Profile
PhD from University of Sussex and Ecole des Hautes Etudes en Sciences Sociales
Julie Billaud is an anthropologist who has held positions in the United Kingdom (University of Sussex), France (Ecole des Hautes Etudes en Sciences Sociales) and Germany (Humboldt University and Max Planck Institute for Social Anthropology) prior to joining the Graduate Institute in 2019. Her doctoral researches concentrated on issues of gender, human rights and imperialism. Her book Kabul Carnival: Gender Politics in Postwar Afghanistan (2015, Pennsylvania University Press) is an ethnographic study of the “reconstruction process” in post 9/11 Afghanistan carried out among various groups of women targeted by “empowerment” programs.
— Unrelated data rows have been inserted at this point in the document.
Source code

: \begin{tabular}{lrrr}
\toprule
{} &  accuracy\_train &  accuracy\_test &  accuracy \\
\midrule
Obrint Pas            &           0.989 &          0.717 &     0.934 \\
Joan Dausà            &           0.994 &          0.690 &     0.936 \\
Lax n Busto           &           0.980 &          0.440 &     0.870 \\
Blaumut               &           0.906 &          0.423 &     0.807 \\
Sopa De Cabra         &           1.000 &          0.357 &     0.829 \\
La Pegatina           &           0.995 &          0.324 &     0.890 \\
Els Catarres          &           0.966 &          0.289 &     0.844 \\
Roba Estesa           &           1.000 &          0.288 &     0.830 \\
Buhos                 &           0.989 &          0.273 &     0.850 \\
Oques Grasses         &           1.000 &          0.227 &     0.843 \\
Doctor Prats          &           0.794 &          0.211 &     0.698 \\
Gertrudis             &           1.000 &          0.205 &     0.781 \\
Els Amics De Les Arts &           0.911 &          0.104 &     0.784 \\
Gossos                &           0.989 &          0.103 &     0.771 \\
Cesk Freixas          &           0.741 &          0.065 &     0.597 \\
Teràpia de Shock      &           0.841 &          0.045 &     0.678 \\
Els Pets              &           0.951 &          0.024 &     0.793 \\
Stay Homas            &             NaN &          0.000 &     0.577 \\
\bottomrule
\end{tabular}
Her preoccupation with gender and social ordering processes in postcolonial contexts led her to direct her attention on Islam in Europe and the transformations of the European public sphere through its encounter with Islamic difference. Based on fieldwork carried out in Britain between 2011 and 2013, notably in shariah councils and firms offering ‘shariah compliant services’, her research documents everyday practices of Islamic law, emphasizing the values, subjectivities and standards of behavior that are produced through routine interactions in these spaces.
Her more recent work examines international human rights mechanisms and humanitarian projects, focusing on intersecting processes of technocratic and programmatic changes in international organisations. Her abiding curiosity about this intersection has led her to focus on emerging practices of ‘accountability’, ‘transparency’ and processes of bureaucratisation as well as their implications for the notion of ‘humanity’. These issues have been studied in collaboration with Jane Cowan (University of Sussex) through an ethnographic study of the UN Universal Periodic Review (2010-2011), as well as through anthropological research at the International Committee of the Red Cross (2016-2018).
Julie is the co-founder and one of the editors of Allegra Lab.